Unfortunately, the execution was as superficial as the milieu it describes. Rebecca’s a dishrag and Victor a self-centered bore. All he does is drink and talk about ideas for creative projects that will never happen. Becoming one of the popular people at first brings Rebecca some success, but as she spends more time drinking and dancing, she’s not painting.
There’s no character change, just a ridiculous twist near the end. Rebecca gets fed up with Victor for being exactly what she found so exciting earlier, but that’s just another example of selfishness. You don’t move in with the life of the party and suddenly expect him to focus on your needs. And it’s never clear what he saw in her. Her Bark and Her Bite is a book full of ciphers that I regretted spending time on.
The whole thing is done in colored pencil with not enough white space to rest the eye. I found the panels blending into each other. Additionally, the hand-written lettering was a bear to puzzle through.

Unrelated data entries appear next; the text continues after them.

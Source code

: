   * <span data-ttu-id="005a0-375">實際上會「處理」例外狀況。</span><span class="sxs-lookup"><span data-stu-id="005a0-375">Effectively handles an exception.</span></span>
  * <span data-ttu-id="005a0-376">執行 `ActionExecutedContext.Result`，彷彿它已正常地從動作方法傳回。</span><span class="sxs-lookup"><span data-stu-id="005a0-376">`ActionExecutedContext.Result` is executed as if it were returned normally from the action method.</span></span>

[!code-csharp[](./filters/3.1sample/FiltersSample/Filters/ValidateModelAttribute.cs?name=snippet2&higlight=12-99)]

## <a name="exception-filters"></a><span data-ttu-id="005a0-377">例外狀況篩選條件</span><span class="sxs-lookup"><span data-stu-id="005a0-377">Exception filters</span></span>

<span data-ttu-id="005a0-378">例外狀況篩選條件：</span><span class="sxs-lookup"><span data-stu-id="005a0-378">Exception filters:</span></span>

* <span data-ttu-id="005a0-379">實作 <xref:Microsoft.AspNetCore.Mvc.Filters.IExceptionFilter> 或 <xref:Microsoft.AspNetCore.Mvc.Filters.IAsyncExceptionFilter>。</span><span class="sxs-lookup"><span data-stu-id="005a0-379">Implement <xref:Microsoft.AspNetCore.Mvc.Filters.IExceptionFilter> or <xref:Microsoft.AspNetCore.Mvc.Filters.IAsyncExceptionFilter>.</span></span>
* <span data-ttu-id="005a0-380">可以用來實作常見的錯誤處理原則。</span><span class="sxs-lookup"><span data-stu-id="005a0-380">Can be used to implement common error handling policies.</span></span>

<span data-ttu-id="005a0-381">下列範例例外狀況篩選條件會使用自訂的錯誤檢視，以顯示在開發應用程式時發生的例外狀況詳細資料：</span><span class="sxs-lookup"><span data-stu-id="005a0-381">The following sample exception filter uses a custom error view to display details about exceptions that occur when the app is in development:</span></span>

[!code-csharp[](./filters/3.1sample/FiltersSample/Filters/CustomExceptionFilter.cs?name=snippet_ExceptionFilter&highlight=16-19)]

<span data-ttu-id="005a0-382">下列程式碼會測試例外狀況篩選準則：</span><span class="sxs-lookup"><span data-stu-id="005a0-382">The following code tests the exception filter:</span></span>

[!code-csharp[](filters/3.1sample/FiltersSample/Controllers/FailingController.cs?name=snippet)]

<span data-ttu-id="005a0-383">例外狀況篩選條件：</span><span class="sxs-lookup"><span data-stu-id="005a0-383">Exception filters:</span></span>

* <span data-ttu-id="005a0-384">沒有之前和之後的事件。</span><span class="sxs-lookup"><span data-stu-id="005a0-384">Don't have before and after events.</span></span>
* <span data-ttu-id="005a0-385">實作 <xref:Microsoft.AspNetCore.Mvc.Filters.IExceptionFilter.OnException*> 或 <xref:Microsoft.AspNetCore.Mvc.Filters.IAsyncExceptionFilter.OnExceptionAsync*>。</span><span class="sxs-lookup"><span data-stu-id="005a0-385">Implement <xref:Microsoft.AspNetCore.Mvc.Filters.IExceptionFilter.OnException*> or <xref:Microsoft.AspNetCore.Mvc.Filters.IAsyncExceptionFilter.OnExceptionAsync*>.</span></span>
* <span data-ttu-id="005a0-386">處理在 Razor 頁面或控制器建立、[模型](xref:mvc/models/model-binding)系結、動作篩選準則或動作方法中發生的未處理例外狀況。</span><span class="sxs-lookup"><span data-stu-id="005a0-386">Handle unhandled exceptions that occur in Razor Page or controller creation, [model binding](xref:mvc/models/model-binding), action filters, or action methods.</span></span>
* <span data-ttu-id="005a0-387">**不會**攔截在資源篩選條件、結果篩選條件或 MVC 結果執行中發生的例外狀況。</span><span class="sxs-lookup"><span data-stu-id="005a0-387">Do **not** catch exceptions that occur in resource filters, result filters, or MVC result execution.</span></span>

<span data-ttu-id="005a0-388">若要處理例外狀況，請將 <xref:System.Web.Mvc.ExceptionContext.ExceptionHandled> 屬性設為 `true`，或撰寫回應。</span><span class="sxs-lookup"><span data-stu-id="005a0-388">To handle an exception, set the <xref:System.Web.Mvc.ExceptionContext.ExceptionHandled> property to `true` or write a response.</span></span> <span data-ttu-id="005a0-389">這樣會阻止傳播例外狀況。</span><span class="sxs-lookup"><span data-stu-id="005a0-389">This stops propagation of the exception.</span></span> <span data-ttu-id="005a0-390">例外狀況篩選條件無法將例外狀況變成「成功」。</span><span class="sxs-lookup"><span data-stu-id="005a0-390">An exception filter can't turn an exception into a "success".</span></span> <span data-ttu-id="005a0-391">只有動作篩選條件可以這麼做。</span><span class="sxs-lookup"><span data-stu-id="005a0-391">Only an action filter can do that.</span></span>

Sure, it’s artistically well-suited to the diary/confession style of the tale, but if I didn’t have hope that the story was going to eventually have a point — it didn’t — I wouldn’t have kept trying to work it out.
I’m sure younger readers will have less trouble with it, but I’m not sure how involved they would be in it in the first place, with its whiff of older people and their concerns about being popular and part of an “in crowd”. The whole thing could have been set in the 70s at Studio 54. (Which, given Victor’s clothes, would have been more believable in some ways.)
The publisher has posted preview pages. (The publisher provided a review copy.)